# L4: Measuring Search Relevance

In [1]:
import warnings
warnings.filterwarnings('ignore')

### WANDS Annotation Dataset
We need to download the <font color=red>**three csv files**</font> to the <font color=red>**data/**</font> folder of this project

https://github.com/wayfair/WANDS/tree/main/dataset  

It is a gold standard (possibly) annotation dataset  

The data is stored in the dataset folder in three files:  
  
1. **product.csv** - Stores all candidate products, columns include:  
a. product_id - ID of a product  
b. product_name - String of product name  
c. product_class - Category which product falls under  
d. category_hierarchy - Parent categories of product, delimited by /  
e. product_description - String description of product  
f. product_features - | delimited string of attribute:value pairs which describe the product   
g. rating_count - Number of user ratings for product  
h. average_rating - Average rating the product received  
i. review_count - Number of user reviews for product  
    
2. **query.csv** - Stores search queries, columns include:  
a. query_id - unique ID for each query  
b. query - query string  
c. query_class - category to which the query falls under  
  
3. **label.csv** - Stores annotated (product,relevance judgement) pairs, columns include  
a. id - Unique ID for each annotation    
b. query_id - ID of the query this annotation is for    
c. product_id - ID of the product this annotation applies to  
d. label - Relevance label, one of 'Exact', 'Partial', or 'Irrelevant'  

In [2]:
import pandas as pd

products_df = pd.read_csv(
    "data/wands/product.csv",
    sep="\t", # Tab separated columns
    index_col="product_id", # Consider it as an index
    keep_default_na=False,  # Some products do not have a description
)
products_df.head()

Unnamed: 0_level_0,product_name,product_class,category hierarchy,product_description,product_features,rating_count,average_rating,review_count
product_id,Unnamed: 1_level_1,Unnamed: 2_level_1,Unnamed: 3_level_1,Unnamed: 4_level_1,Unnamed: 5_level_1,Unnamed: 6_level_1,Unnamed: 7_level_1,Unnamed: 8_level_1
0,solid wood platform bed,Beds,Furniture / Bedroom Furniture / Beds & Headboa...,"good , deep sleep can be quite difficult to ha...",overallwidth-sidetoside:64.7|dsprimaryproducts...,15.0,4.5,15.0
1,all-clad 7 qt . slow cooker,Slow Cookers,Kitchen & Tabletop / Small Kitchen Appliances ...,"create delicious slow-cooked meals , from tend...",capacityquarts:7|producttype : slow cooker|pro...,100.0,2.0,98.0
2,all-clad electrics 6.5 qt . slow cooker,Slow Cookers,Kitchen & Tabletop / Small Kitchen Appliances ...,prepare home-cooked meals on any schedule with...,features : keep warm setting|capacityquarts:6....,208.0,3.0,181.0
3,all-clad all professional tools pizza cutter,"Slicers, Peelers And Graters",Browse By Brand / All-Clad,this original stainless tool was designed to c...,overallwidth-sidetoside:3.5|warrantylength : l...,69.0,4.5,42.0
4,baldwin prestige alcott passage knob with roun...,Door Knobs,Home Improvement / Doors & Door Hardware / Doo...,the hardware has a rich heritage of delivering...,compatibledoorthickness:1.375 '' |countryofori...,70.0,5.0,42.0


<p style="background-color:#edfbff; padding:15px; border-width:3px; border-color:#efe6ef; border-style:solid; border-radius:6px"> For semantic search, we will choose <b>product_name</b> and <b>product_description</b> for better applicability

In [3]:
# We have large strings in product_description column
# This is the 6th string in the column (for demonstration)
print(len(products_df['product_description'][5]))

1642


In [4]:
num_products = 5000

In [5]:
from sentence_transformers import SentenceTransformer

model = SentenceTransformer("all-MiniLM-L6-v2")
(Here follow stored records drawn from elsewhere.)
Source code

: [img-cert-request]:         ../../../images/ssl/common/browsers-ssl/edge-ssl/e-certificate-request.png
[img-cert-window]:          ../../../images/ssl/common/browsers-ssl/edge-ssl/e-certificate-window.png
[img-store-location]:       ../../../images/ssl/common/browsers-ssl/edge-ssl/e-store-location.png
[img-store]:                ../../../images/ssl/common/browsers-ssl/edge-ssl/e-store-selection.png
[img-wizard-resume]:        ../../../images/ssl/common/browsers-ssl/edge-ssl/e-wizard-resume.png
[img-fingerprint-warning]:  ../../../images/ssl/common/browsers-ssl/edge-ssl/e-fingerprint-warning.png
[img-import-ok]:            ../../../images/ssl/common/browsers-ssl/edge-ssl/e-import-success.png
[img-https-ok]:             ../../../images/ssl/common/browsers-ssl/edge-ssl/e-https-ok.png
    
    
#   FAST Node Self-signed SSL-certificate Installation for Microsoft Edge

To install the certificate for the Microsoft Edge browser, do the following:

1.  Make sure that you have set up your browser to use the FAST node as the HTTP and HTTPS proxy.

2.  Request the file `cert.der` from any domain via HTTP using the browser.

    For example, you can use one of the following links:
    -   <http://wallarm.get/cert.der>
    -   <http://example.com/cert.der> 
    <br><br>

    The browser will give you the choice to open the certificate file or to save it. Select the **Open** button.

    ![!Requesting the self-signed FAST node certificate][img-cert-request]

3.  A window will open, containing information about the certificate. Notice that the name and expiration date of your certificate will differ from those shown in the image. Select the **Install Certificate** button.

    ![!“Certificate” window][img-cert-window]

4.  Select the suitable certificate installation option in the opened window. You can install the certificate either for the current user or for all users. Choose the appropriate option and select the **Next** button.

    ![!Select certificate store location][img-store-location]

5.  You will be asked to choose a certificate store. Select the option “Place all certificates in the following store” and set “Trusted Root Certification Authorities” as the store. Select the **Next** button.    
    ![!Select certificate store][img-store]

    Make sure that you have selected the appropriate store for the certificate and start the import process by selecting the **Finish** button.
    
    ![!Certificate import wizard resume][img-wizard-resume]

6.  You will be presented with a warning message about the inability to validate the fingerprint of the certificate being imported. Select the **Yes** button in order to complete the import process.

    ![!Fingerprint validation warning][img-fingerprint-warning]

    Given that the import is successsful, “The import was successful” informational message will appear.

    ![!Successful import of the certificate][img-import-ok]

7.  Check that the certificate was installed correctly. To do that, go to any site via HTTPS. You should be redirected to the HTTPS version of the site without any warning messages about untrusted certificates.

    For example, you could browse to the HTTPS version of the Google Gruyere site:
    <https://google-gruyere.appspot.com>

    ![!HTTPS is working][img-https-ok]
product_name_embeddings = model.encode(products_df["product_name"][0:num_products].tolist())
product_name_embeddings.shape

(5000, 384)

In [6]:
product_description_embeddings = model.encode(products_df["product_description"][0:num_products].tolist())
product_description_embeddings.shape

(5000, 384)

### How `SentenceTransformer` Generates Embeddings per Sentence (RECAP)

When using `SentenceTransformer`, the model encodes each product name (or sentence) as a single vector, capturing the entire sentence’s meaning. Here’s a breakdown of the process using the examples `"Winter Jacket"` and `"Cozy Sweater"`.

#### Step-by-Step Process

1. **Tokenization**: The model splits each product name into tokens based on its vocabulary.
   - `"Winter Jacket"` → `["winter", "jacket"]`
   - `"Cozy Sweater"` → `["cozy", "sweater"]`
   
   Each word (or subword, in the case of uncommon words) is represented by tokens that are mapped to unique IDs corresponding to the model’s pretrained embeddings.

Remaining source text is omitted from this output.